▶ [EXERCISE BRIEF]:
For this exercise, please find the lines in the entries that include the word "BiGRU" and copy them.

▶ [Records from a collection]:
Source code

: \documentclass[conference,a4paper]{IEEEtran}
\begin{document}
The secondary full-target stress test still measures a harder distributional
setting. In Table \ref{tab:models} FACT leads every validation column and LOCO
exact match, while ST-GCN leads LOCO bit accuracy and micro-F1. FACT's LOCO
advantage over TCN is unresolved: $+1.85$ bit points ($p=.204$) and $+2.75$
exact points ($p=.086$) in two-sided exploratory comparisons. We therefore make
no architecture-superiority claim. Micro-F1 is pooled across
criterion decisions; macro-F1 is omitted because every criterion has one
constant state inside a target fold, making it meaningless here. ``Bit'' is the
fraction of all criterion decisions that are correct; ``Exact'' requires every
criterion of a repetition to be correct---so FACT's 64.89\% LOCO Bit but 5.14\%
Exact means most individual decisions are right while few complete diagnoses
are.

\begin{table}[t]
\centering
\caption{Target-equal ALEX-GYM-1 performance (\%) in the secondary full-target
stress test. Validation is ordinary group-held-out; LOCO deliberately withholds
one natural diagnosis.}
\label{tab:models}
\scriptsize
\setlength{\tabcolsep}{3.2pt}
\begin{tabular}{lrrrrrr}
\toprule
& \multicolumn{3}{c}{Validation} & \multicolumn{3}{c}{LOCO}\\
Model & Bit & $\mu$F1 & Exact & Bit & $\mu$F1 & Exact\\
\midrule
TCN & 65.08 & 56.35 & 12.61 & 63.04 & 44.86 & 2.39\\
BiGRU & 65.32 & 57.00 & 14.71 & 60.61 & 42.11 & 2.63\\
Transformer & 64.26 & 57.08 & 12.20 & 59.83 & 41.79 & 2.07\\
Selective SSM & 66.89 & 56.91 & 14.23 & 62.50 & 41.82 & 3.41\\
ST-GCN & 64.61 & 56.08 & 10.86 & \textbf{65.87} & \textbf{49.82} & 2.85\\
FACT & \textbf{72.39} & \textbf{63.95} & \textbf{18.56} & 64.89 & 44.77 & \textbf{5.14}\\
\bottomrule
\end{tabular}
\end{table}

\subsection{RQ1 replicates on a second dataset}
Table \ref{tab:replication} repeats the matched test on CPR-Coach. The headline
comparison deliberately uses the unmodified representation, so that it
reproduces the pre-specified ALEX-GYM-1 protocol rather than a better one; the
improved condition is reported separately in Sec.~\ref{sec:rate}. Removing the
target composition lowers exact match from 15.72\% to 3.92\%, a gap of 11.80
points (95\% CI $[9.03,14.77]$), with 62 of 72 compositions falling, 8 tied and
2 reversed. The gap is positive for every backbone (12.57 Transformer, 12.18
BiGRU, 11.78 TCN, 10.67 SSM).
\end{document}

▶ [OUTPUT FOR THIS TASK]:
BiGRU & 65.32 & 57.00 & 14.71 & 60.61 & 42.11 & 2.63\\
BiGRU, 11.78 TCN, 10.67 SSM).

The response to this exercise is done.